**OVERVIEW:**I often speak to researchers wanting to compare the significance of two correlations. The two scenarios most commonly encountered are: 1) comparing dependent correlations; and 2) comparing independent correlations.

**Two dependent correlations**

This is the scenario when you have three variables, x, y, and z, and you want to compare the x-y correlation with the x-z correlation. It comes up often when you want to know which of two variables are more related to a third variable. In this sense it is often related to approaches that attempt to assess variable importance using multiple regression.

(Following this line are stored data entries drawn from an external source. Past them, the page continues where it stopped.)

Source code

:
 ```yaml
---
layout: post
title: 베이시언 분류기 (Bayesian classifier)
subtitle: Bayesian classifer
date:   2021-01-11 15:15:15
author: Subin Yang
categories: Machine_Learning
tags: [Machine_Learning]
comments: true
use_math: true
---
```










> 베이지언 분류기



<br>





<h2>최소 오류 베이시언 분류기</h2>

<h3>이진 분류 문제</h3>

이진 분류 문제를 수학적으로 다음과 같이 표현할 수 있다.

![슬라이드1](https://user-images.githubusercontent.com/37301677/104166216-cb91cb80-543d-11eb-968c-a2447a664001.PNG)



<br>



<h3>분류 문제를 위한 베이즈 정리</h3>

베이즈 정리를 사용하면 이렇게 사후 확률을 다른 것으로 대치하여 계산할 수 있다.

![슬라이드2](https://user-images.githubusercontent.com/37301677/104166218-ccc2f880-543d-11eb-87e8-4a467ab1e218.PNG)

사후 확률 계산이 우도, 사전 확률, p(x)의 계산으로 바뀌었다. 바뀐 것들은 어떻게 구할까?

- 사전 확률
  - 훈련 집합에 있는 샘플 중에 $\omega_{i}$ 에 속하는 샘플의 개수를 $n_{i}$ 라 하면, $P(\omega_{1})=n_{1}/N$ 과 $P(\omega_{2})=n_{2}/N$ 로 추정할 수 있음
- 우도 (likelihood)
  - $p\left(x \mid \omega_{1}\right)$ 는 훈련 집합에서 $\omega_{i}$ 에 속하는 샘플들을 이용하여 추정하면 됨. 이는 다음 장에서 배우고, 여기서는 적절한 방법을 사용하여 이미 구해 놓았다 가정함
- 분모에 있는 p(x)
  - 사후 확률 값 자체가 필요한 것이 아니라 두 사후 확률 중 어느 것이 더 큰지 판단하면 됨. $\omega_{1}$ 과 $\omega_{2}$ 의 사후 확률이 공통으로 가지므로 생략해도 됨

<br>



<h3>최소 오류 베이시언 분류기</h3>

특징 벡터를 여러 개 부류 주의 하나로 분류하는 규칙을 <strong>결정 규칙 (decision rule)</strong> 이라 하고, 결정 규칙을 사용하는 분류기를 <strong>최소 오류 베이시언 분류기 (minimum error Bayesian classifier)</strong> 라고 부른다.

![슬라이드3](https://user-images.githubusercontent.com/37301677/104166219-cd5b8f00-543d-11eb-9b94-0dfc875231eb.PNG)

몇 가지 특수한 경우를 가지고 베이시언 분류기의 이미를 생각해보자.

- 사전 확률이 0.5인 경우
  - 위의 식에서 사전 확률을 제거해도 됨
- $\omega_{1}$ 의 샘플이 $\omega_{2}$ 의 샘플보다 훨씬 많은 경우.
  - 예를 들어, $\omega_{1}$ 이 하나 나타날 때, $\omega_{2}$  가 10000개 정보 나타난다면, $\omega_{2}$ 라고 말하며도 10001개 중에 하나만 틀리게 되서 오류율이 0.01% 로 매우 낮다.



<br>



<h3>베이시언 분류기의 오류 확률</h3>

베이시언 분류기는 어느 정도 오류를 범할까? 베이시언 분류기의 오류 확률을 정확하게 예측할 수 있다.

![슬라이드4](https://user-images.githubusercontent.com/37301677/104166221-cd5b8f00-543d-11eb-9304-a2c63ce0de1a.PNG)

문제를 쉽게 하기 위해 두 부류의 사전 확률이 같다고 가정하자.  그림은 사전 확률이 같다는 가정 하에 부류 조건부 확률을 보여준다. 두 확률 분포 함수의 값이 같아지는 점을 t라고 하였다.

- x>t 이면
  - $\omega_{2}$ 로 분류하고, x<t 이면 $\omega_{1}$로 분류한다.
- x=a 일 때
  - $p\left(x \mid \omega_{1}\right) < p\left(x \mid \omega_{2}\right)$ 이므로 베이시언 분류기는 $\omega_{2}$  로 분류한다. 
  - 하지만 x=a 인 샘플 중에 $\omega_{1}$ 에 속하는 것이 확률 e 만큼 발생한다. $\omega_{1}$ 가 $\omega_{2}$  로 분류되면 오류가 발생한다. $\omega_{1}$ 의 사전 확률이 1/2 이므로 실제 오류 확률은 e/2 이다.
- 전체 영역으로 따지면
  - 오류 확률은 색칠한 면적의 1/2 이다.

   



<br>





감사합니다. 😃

The main difficulty that most researchers that I talk to have (using SPSS) is that SPSS does not have an built-in tool to test for the statistical significance of a difference between correlations.

In a previous post, I discuss how to run a significance test with R, and in the comments for the post is a link to an SPSS macro that will do the same. For more information about the formulas follow this link.

If you want to obtain confidence intervals of the difference in two dependent correlations, read this.

**Two independent correlations.**

This is the scenario when two correlations are obtained from different samples and you want to test whether they are significantly different. An example is where a researcher wants to know whether intelligence test scores and performance are correlated the same in different social groups. In most cases, this is very similar to testing for a group by IV interaction effect. Thus, moderator regression is often a more appropriate means of testing the relationship. However, you can also run a specific test of statistical significance on the difference between the two correlations.

Other scenarios include: 3) testing whether a correlation is significantly different from some target value, usually zero, but possibly another value.; 4) a significance test on a correlation matrix; 5) Structural Equation Modelling software can also be used to test more general hypotheses about patterns in correlation matrices. But these things, I'll save for another post.

For scenarios 1, 2, and 3 above, Howell (

*Statistical Methods for Psychology*) sets out the formulas in his chapter on Correlations.